_Problem description_
For every line in the data below, check for the word "datavisyn", then state how many lines have it. Answer with the number only.
━━ Records ━━
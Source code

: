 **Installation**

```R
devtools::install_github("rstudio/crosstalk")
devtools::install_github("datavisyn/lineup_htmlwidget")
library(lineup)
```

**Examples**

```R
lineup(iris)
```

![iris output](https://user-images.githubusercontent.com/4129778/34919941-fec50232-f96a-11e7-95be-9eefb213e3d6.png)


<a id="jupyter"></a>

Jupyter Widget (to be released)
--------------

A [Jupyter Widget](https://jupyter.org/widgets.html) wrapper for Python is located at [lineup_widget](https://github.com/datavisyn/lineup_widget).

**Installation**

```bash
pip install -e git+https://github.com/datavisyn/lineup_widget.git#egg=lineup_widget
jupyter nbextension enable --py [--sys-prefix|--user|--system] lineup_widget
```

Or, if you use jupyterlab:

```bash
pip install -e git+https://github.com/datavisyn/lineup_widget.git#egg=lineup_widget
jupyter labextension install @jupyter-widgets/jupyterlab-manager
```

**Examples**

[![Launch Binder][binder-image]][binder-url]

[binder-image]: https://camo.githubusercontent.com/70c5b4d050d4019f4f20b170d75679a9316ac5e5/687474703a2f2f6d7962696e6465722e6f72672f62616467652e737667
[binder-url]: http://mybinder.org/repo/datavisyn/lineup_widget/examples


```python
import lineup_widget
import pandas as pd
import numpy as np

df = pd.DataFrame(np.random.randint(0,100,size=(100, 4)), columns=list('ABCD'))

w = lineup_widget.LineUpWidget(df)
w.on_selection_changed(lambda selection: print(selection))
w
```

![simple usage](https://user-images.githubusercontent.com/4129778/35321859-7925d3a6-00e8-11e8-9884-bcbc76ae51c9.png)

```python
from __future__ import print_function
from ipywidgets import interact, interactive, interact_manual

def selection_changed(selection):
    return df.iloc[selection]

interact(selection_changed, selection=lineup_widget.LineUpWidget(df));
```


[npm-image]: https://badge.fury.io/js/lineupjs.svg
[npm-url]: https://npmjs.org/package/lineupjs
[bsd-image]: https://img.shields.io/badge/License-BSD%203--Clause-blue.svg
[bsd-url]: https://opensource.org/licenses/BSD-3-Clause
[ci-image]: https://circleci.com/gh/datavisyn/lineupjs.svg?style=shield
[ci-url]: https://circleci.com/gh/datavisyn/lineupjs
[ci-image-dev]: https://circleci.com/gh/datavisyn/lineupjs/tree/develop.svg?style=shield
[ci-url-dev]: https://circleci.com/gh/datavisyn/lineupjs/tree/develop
━━━
_Response for this exercise_
9